Debug any failure in your local development environment.

Retry
Testing

Unit test your code and pipelines.
- mock/patch the steps of the pipeline
- test your functions as you normally do.
Test
Move on

Moving away from runnable is as simple as deleting relevant files.
- Your application code remains as it is.

Comparisons¶

To simplify the core of runnable, consider the following function:

def func(x: int, y: pd.DataFrame):
    # Access some data, input.csv
    # do something with the inputs.
    # Write a file called output.csv for downstream steps.
    # return an output.
    return z

It takes

inputs x (integer) and y (a pandas dataframe or any other object),
processes input data, input.csv expected on local file system
writes a file, output.csv to local filesystem
returns z (a simple datatype or object)

The function in wrapped in runnable as:

from somewhere import func
from runnable import PythonTask, pickled, Catalog

# instruction to get input.csv from catalog at the start of the step.
# and move output.csv to the catalog at the end of the step
catalog = Catalog(get=["input.csv"], put=["output.csv"])
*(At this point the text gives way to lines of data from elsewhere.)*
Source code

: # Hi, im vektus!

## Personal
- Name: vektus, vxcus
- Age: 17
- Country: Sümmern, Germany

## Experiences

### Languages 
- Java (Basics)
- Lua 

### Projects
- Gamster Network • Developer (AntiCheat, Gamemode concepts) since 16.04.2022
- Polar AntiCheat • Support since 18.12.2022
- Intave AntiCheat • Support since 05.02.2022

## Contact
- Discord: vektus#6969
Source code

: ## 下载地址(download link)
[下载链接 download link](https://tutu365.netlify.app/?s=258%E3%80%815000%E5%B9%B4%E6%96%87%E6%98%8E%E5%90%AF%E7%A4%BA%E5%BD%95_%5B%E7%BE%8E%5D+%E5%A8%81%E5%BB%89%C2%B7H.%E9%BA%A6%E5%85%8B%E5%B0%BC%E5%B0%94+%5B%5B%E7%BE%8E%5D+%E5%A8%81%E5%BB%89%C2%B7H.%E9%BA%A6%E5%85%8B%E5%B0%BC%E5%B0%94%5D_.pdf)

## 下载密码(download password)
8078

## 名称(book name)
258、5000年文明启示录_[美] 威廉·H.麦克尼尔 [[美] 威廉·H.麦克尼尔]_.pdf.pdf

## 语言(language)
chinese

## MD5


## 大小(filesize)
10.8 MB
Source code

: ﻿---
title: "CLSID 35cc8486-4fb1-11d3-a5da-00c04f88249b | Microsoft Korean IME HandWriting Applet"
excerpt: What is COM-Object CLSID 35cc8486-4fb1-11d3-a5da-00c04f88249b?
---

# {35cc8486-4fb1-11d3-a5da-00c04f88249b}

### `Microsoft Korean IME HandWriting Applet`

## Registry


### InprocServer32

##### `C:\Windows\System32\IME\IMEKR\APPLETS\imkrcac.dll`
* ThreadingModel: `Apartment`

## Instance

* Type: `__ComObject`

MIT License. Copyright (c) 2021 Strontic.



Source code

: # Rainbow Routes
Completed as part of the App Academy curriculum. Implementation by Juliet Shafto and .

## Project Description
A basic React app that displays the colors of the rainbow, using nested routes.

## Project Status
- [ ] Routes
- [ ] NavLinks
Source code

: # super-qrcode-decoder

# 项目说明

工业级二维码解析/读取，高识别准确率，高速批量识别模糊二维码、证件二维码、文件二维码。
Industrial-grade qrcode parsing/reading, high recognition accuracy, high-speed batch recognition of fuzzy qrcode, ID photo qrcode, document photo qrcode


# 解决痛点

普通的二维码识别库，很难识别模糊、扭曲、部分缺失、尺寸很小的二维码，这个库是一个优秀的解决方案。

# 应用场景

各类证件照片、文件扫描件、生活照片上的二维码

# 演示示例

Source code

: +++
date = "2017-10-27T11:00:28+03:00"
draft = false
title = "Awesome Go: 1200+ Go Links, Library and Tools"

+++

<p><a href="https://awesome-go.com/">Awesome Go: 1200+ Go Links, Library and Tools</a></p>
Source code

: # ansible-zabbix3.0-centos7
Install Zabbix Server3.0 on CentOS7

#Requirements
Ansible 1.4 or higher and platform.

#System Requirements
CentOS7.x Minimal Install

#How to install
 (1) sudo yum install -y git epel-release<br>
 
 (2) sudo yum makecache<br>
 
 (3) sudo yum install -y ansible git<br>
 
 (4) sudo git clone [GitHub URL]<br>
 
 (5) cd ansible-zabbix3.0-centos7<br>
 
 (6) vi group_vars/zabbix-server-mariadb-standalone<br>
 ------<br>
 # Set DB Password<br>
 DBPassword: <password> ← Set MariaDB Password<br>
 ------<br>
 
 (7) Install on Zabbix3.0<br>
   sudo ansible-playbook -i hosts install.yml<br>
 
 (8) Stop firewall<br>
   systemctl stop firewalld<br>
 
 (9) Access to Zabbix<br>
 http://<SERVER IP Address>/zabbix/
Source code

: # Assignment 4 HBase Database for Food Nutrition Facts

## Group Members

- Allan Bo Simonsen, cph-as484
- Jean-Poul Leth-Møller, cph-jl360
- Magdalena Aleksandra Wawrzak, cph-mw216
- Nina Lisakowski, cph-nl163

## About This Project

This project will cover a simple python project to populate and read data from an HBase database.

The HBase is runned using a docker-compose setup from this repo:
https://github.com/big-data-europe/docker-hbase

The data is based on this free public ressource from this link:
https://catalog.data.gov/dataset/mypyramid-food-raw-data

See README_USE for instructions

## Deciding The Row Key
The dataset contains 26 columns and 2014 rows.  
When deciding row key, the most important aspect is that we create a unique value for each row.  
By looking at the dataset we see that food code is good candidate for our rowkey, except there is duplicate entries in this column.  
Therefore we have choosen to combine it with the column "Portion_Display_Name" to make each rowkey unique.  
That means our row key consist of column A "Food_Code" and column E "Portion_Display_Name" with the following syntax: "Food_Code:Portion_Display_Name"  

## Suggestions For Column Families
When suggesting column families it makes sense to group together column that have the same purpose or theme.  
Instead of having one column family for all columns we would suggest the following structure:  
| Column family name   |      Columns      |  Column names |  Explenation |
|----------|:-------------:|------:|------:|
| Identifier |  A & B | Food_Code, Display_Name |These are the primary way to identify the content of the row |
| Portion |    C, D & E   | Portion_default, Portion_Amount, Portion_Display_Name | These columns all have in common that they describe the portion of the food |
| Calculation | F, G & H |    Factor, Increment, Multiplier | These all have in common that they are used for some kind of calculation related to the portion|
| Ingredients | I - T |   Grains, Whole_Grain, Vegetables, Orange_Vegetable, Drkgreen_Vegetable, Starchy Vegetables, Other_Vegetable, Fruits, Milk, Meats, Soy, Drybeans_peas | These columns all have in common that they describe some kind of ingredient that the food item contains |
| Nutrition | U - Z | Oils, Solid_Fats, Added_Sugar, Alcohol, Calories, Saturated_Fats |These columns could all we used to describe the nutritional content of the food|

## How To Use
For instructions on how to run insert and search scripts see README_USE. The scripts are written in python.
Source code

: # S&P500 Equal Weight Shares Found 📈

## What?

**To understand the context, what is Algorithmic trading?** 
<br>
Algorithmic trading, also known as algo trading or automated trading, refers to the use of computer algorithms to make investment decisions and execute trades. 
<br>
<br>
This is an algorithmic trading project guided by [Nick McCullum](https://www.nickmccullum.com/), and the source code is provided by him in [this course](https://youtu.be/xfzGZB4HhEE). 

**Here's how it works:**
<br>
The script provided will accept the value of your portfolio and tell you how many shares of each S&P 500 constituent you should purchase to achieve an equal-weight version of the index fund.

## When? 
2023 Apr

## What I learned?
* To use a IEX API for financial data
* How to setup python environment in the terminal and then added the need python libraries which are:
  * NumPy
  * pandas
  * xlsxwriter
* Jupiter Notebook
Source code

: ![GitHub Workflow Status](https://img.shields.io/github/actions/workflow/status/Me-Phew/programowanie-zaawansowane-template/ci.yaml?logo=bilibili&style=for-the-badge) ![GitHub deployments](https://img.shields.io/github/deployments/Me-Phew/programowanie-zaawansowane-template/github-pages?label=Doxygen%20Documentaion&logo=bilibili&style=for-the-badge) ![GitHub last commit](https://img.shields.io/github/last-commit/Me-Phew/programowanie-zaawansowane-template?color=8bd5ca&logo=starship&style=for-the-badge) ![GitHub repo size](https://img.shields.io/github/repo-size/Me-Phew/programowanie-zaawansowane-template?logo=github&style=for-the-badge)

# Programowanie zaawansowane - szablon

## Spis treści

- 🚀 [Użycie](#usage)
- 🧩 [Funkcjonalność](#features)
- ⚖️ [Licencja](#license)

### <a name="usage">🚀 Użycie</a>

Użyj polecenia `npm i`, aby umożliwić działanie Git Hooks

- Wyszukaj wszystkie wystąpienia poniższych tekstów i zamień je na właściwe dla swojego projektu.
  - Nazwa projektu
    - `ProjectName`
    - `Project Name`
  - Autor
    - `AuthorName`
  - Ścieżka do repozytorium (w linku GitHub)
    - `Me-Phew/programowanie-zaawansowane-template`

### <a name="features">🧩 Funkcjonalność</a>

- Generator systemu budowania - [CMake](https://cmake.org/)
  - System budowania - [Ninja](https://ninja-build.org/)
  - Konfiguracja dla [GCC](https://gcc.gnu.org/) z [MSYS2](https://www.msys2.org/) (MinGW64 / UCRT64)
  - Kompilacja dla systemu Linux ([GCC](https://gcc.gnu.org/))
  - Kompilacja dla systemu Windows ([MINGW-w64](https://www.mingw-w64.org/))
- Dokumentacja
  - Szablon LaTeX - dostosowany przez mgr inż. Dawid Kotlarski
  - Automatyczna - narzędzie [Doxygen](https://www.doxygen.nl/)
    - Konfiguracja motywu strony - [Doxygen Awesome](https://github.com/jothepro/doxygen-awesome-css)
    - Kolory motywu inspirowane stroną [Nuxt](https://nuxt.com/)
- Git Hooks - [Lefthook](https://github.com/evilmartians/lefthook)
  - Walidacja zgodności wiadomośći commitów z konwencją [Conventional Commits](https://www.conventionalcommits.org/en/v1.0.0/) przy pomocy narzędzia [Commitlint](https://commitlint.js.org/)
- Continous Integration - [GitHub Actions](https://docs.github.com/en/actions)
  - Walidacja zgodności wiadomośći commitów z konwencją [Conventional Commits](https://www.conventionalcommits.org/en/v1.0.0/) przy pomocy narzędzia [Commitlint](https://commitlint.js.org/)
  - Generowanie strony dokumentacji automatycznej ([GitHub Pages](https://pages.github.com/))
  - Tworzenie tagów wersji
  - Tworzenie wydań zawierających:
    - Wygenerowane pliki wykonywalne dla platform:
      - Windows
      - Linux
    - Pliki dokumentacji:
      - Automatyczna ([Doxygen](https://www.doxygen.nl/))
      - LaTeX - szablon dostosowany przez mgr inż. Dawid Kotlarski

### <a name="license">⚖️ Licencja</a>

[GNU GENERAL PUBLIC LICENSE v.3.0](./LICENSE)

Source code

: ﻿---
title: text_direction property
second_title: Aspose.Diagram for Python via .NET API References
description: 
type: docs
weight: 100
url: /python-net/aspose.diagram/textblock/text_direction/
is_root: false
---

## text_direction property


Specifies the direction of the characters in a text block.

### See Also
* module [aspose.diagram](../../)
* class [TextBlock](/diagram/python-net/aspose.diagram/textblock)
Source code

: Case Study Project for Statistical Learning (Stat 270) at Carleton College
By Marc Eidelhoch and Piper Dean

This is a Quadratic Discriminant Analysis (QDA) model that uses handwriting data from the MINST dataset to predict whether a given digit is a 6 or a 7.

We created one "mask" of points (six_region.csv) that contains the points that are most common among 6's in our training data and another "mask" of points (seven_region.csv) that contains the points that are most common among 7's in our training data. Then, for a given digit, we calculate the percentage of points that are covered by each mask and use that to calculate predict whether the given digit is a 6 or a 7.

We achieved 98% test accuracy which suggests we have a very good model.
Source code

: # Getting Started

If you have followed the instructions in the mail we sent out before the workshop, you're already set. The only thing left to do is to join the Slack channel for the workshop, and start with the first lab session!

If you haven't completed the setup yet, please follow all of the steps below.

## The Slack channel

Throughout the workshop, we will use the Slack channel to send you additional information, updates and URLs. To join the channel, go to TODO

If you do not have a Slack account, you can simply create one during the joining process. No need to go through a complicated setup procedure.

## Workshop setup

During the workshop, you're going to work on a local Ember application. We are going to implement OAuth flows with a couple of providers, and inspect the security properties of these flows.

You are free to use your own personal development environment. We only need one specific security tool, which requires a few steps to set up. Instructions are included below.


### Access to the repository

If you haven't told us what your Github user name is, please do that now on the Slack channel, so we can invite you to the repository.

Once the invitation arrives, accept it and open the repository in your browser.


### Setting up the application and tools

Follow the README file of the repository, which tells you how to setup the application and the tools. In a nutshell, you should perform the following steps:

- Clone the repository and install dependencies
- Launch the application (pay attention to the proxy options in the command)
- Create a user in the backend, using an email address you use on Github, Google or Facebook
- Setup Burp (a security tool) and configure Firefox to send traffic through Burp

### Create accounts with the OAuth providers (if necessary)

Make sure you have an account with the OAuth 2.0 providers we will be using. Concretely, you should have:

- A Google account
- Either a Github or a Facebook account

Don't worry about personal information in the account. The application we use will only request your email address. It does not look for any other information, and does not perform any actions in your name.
# Call the function, func and expect it to return "z" while moving the files
# It is expected that "x" and "y" are parameters set by some upstream step.
# If the return parameter is an object, use pickled("z")
func_task = PythonTask(name="function", function=func, returns=["z"], catalog=catalog)

Briefly:

The function remains the same as written
The required data sets are put in place for the function execution
The required input parameters are inspected and passed in from the available parameters
After the function call, the return parameters are added to the parameter space
The processed data is stored for future use.

Below are the implementations in alternative frameworks. Note that the below are the best of our understanding of the frameworks, please let us know if there are better implementations.

Along with the observations,

We have implemented MNIST example in pytorch in multiple frameworks for easier practical comparison.
The tutorials are inspired from tutorials of popular frameworks to give a flavor of runnable.

metaflow¶

The function in metaflow's step would roughly be:

from metaflow import step, conda, FlowSpec

class Flow(FlowSpec)

    @conda(libraries={...})
    @step
    def func_step(self):
        from somewhere import func
        self.z = func(self.x, self.y)

        # Use metaflow.S3 to move files
        # Move to next step.
        ...

Though the philosophy is similar, there are some implementation differences in:

Dependency management - metaflow requiring decorators while runnable works in the project environment
Dataflow - runnable moves data in and out via the configuration while in metaflow the user is expected to write code.
Support for notebooks - runnable allows notebooks to be steps.
Platform vs package - runnable is a package while metaflow takes a platform perspective

kedro¶

The function in kedro implementation would roughly be:

Note that any movement of files should happen via data catalog.

from kedro.pipeline import Pipeline, node, pipeline
from somewhere import func

def create_pipeline(**kwargs) -> Pipeline:
    return pipeline(
        [
            node(
                func=func,
                inputs=["params:x", "y"],
                outputs=["z"],
                name="my_function",
            ),
            ...
        ]
    )

kedro has a larger footprint in the domain code by the configuration files. It imposes a structure and code organization while runnable does not have an opinion on the code structure.

runnable supports notebooks, dynamic pipelines while kedro lacks support for these.